WORK ORDER: Scan the records that follow, and whenever a line has the word "Either", copy it.

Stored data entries
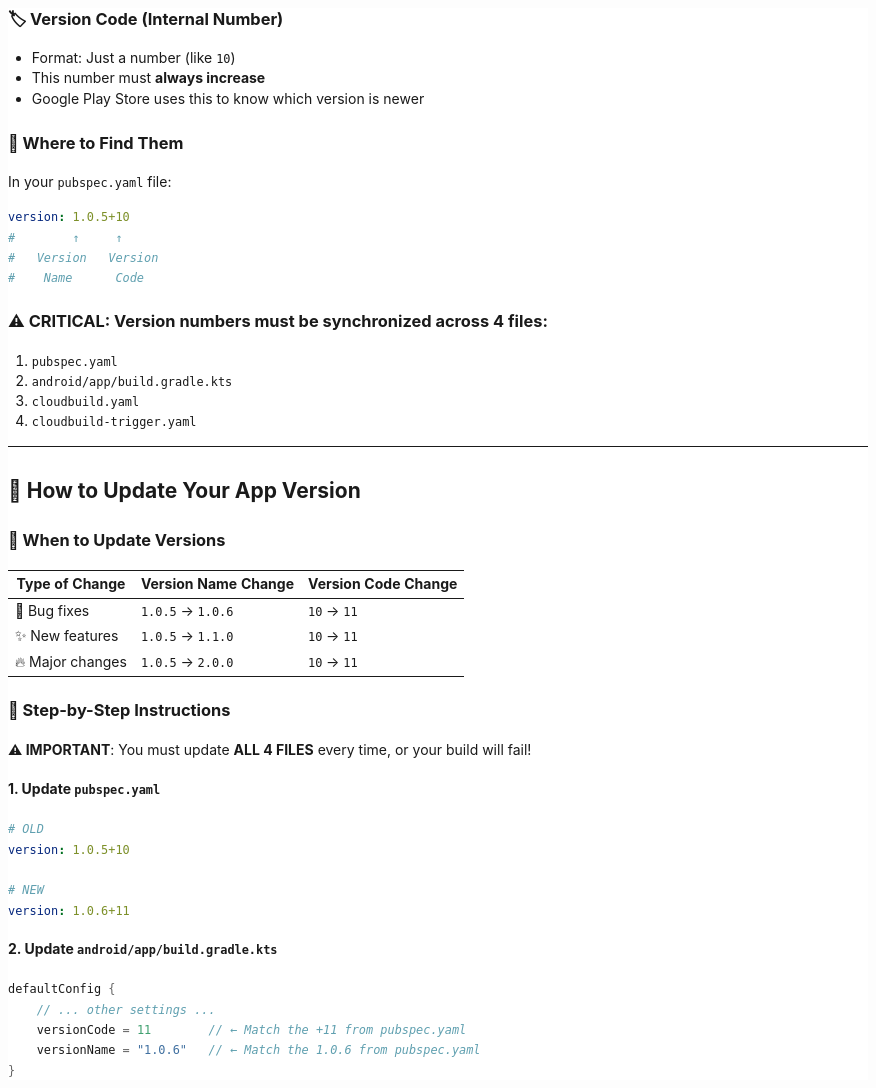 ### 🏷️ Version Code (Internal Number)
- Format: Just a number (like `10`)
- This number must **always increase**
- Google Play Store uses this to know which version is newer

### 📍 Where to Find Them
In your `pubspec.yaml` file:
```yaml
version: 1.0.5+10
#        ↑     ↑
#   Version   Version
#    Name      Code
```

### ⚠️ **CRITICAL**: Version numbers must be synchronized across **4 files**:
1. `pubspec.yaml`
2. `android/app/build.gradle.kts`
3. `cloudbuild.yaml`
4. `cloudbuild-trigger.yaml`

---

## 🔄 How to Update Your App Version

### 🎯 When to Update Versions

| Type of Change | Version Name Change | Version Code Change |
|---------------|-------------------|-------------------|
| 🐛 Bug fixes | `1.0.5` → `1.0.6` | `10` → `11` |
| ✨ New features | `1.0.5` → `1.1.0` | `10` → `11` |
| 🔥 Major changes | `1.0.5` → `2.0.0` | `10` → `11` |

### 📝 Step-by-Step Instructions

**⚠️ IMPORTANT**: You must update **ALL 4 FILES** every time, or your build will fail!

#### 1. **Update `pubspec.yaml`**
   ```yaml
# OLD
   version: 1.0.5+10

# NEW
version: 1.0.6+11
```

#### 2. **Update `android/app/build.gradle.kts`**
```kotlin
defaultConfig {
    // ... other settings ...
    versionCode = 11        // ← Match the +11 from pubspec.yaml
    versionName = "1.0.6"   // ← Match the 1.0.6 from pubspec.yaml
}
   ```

...

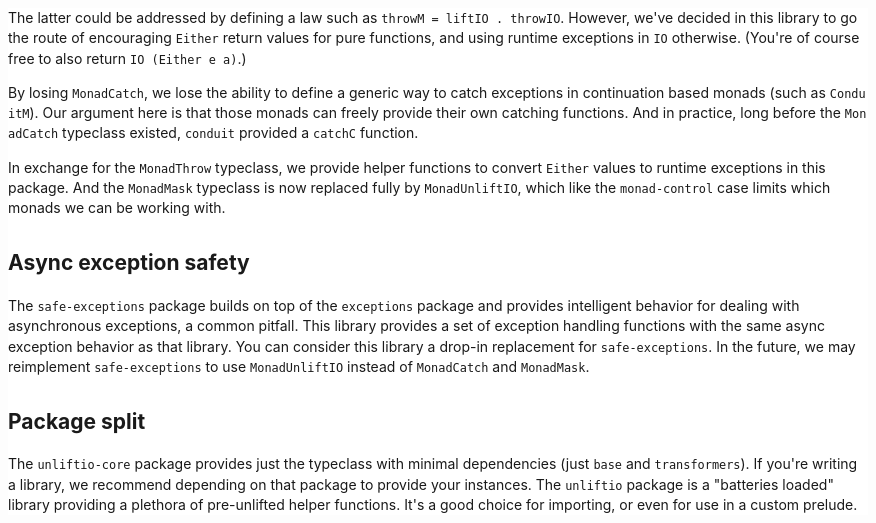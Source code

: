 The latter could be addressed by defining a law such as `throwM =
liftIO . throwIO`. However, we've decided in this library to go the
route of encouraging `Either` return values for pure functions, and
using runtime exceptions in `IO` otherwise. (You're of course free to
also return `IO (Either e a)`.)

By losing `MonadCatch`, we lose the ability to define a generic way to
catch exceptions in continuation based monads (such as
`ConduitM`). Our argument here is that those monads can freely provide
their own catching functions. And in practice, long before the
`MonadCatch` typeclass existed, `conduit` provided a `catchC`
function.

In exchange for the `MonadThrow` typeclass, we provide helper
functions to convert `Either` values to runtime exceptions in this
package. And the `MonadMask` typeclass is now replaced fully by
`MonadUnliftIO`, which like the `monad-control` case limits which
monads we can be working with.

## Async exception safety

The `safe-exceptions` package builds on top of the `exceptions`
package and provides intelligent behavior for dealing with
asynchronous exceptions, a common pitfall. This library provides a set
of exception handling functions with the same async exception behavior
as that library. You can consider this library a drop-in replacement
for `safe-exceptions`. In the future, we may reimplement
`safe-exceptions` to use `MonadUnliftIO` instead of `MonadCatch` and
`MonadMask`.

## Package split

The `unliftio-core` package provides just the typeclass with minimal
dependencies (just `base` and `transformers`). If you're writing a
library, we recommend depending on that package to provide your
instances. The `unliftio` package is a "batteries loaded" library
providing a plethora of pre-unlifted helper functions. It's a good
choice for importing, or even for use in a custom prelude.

ANSWER SECTION:
route of encouraging `Either` return values for pure functions, and
also return `IO (Either e a)`.)
functions to convert `Either` values to runtime exceptions in this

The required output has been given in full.